Sign language courses should fulfill language credits
As American Sign Language is a way – and sometimes the only way – people can communicate, Syracuse University should consider offering ASL as a language course, and not just as an education course.
Two ASL classes are offered in the School of Education, rather than the language department in the College of Arts and Sciences. Students have petitioned for the course to count toward the language requirement, said Teresa Gavagan, an ASL professor.
But students should not have to go through this process just to take a language course.
SU appears to be very accommodating of those who are deaf and need to use sign language to communicate with others. The American Sign Language Club at SU is supported by the Disability Cultural Center, a unit within the Division of Student Affairs. The club works with community members, but wants to pull in more students.
But the university seems to be much less accommodating of those who wish to learn ASL.
It will be hard for the club to pull in more students for events if students cannot learn the language needed to fully interact at the club’s events.

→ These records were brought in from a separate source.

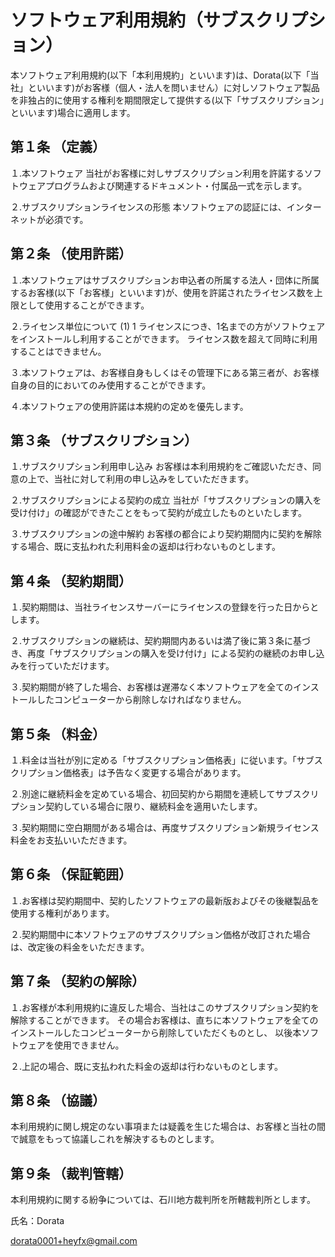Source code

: # ソフトウェア利用規約（サブスクリプション）
本ソフトウェア利用規約(以下「本利用規約」といいます)は、Dorata(以下「当社」といいます)がお客様（個人・法人を問いません）に対しソフトウェア製品を非独占的に使用する権利を期間限定して提供する(以下「サブスクリプション」といいます)場合に適用します。

## 第１条 （定義）
１.本ソフトウェア
当社がお客様に対しサブスクリプション利用を許諾するソフトウェアプログラムおよび関連するドキュメント・付属品一式を示します。

２.サブスクリプションライセンスの形態
本ソフトウェアの認証には、インターネットが必須です。


## 第２条 （使用許諾）
１.本ソフトウェアはサブスクリプションお申込者の所属する法人・団体に所属するお客様(以下「お客様」といいます)が、使用を許諾されたライセンス数を上限として使用することができます。

２.ライセンス単位について
(1) 1 ライセンスにつき、1名までの方がソフトウェアをインストールし利用することができます。
ライセンス数を超えて同時に利用することはできません。

３.本ソフトウェアは、お客様自身もしくはその管理下にある第三者が、お客様自身の目的においてのみ使用することができます。

４.本ソフトウェアの使用許諾は本規約の定めを優先します。


## 第３条 （サブスクリプション）
１.サブスクリプション利用申し込み
お客様は本利用規約をご確認いただき、同意の上で、当社に対して利用の申し込みをしていただきます。

２.サブスクリプションによる契約の成立
当社が「サブスクリプションの購入を受け付け」の確認ができたことをもって契約が成立したものといたします。

３.サブスクリプションの途中解約
お客様の都合により契約期間内に契約を解除する場合、既に支払われた利用料金の返却は行わないものとします。


## 第４条 （契約期間）
１.契約期間は、当社ライセンスサーバーにライセンスの登録を行った日からとします。

２.サブスクリプションの継続は、契約期間内あるいは満了後に第３条に基づき、再度「サブスクリプションの購入を受け付け」による契約の継続のお申し込みを行っていただけます。

３.契約期間が終了した場合、お客様は遅滞なく本ソフトウェアを全てのインストールしたコンピューターから削除しなければなりません。


## 第５条 （料金）
１.料金は当社が別に定める「サブスクリプション価格表」に従います。「サブスクリプション価格表」は予告なく変更する場合があります。

２.別途に継続料金を定めている場合、初回契約から期間を連続してサブスクリプション契約している場合に限り、継続料金を適用いたします。

３.契約期間に空白期間がある場合は、再度サブスクリプション新規ライセンス料金をお支払いいただきます。


## 第６条 （保証範囲）
１.お客様は契約期間中、契約したソフトウェアの最新版およびその後継製品を使用する権利があります。

２.契約期間中に本ソフトウェアのサブスクリプション価格が改訂された場合は、改定後の料金をいただきます。


## 第７条 （契約の解除）
１.お客様が本利用規約に違反した場合、当社はこのサブスクリプション契約を解除することができます。
その場合お客様は、直ちに本ソフトウェアを全てのインストールしたコンピューターから削除していただくものとし、
以後本ソフトウェアを使用できません。

２.上記の場合、既に支払われた料金の返却は行わないものとします。


## 第８条 （協議）
本利用規約に関し規定のない事項または疑義を生じた場合は、お客様と当社の間で誠意をもって協議しこれを解決するものとします。


## 第９条 （裁判管轄）
本利用規約に関する紛争については、石川地方裁判所を所轄裁判所とします。


氏名：Dorata

dorata0001+heyfx@gmail.com
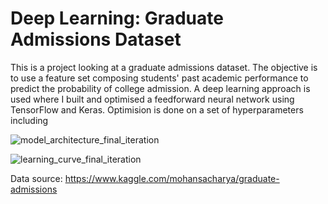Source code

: # Deep Learning: Graduate Admissions Dataset

This is a project looking at a graduate admissions dataset. The objective is to use a feature set composing students' past academic performance to predict the probability of college admission. A deep learning approach is used where I built and optimised a feedforward neural network using TensorFlow and Keras. Optimision is done on a set of hyperparameters including 

![model_architecture_final_iteration](https://user-images.githubusercontent.com/91271318/136998845-12d11fe6-80c4-47bd-a2d9-ff3a8cdb786d.png)

![learning_curve_final_iteration](https://user-images.githubusercontent.com/91271318/136998843-76fdcd86-bcd5-48fe-8f5a-bd7facfcbbd2.png)

Data source: https://www.kaggle.com/mohansacharya/graduate-admissions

The two classes offered in the School of Education fill up quickly and often leave students closed out.
ASL is not much different from other language courses at SU. Although many may often think of foreign languages as languages from other countries, foreign can also refer to unfamiliarity. Like any other language, learning sign language stimulates the brain and is a valuable skill set for students to have.
To create a more inclusive and well-rounded community, the university must consider expanding the ASL classes so they count toward the language requirement.